** Data in this exercise follows **

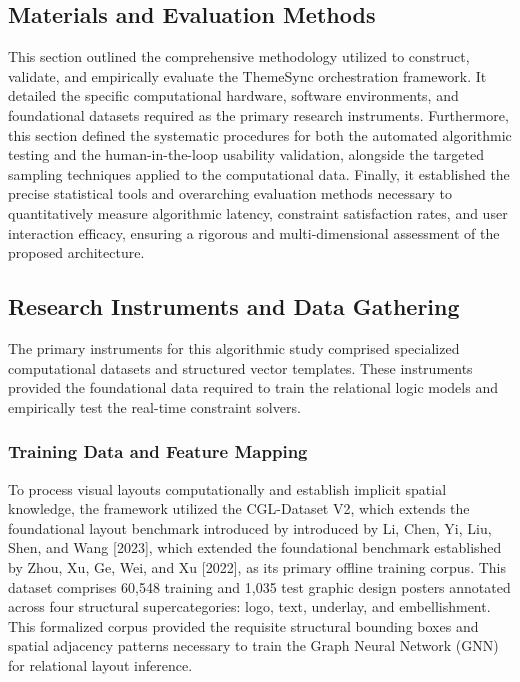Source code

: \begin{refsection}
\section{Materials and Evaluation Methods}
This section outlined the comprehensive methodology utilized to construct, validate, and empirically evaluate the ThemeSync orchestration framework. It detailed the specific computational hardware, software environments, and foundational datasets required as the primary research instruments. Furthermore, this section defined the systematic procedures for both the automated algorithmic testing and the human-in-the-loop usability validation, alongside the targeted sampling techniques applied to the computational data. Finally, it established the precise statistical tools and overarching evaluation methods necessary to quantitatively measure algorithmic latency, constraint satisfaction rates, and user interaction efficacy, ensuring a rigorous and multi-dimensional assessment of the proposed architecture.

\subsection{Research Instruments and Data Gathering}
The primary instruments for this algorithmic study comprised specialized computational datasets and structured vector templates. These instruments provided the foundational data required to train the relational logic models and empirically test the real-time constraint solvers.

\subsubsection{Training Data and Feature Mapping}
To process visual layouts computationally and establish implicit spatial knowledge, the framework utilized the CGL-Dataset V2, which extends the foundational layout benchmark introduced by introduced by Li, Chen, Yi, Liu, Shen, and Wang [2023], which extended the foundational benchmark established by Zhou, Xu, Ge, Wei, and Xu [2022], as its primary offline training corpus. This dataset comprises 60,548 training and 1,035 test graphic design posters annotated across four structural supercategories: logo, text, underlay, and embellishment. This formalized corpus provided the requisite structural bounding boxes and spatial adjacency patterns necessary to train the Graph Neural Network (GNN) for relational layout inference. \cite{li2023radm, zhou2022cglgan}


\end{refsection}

** End of Data in this exercise **
** Data in this exercise follows **

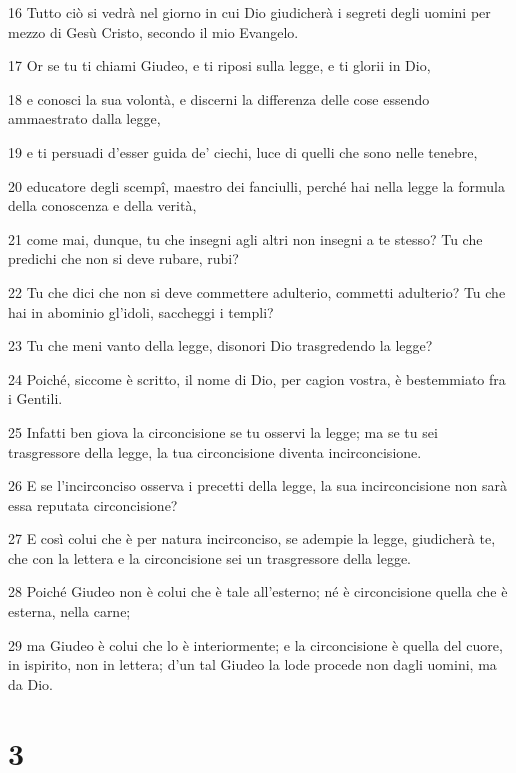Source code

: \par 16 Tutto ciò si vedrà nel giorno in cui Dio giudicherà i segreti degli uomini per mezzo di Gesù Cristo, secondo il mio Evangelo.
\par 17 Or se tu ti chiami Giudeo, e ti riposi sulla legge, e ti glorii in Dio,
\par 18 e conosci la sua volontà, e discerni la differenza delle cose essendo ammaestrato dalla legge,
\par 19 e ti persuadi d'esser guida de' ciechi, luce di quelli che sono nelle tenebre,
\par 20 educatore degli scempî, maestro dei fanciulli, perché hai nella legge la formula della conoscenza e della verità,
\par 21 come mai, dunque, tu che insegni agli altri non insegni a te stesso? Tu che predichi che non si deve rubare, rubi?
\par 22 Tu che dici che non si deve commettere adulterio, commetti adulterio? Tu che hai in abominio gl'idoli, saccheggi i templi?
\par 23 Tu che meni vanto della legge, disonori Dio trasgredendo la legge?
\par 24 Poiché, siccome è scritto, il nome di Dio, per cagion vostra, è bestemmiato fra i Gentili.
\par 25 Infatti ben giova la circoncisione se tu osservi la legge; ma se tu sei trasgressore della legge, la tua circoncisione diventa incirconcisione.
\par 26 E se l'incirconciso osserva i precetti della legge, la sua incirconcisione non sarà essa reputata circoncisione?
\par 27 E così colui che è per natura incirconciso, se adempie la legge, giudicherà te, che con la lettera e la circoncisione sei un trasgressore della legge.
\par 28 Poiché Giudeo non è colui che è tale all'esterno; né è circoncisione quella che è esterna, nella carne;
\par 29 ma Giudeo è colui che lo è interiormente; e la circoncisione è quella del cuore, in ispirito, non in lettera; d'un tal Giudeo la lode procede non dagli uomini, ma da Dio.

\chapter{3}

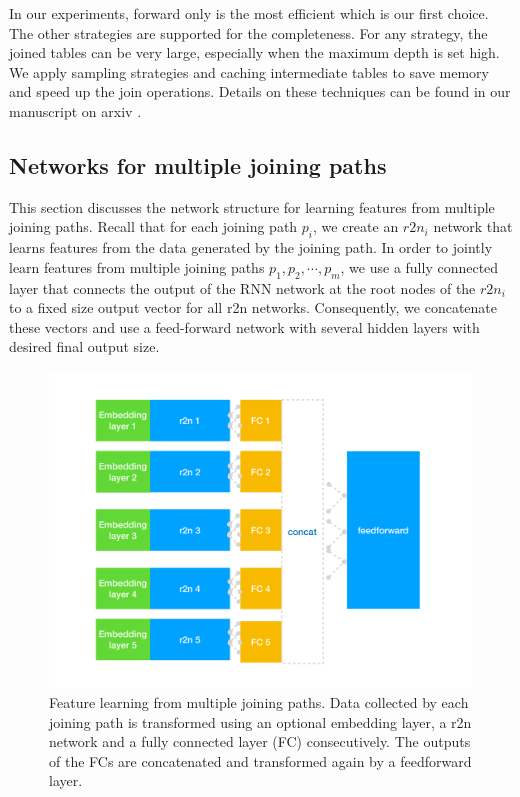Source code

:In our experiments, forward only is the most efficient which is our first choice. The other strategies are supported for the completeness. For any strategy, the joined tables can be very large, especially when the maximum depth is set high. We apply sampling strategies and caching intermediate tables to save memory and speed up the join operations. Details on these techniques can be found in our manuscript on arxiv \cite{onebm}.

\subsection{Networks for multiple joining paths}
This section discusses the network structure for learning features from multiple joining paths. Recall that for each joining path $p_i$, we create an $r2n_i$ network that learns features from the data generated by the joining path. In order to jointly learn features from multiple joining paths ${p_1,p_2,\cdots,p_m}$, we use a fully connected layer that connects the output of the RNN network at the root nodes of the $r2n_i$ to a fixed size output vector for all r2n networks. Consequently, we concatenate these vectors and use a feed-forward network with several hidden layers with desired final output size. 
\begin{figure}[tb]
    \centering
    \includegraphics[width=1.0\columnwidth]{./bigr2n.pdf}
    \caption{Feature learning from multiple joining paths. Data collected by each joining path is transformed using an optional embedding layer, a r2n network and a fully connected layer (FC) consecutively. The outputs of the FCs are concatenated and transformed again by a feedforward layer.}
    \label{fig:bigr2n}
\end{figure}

** End of Data in this exercise **

» **What is required**
Since only a number is wanted, please say how many lines in the data include the word "quella".

» **Result for this exercise**
2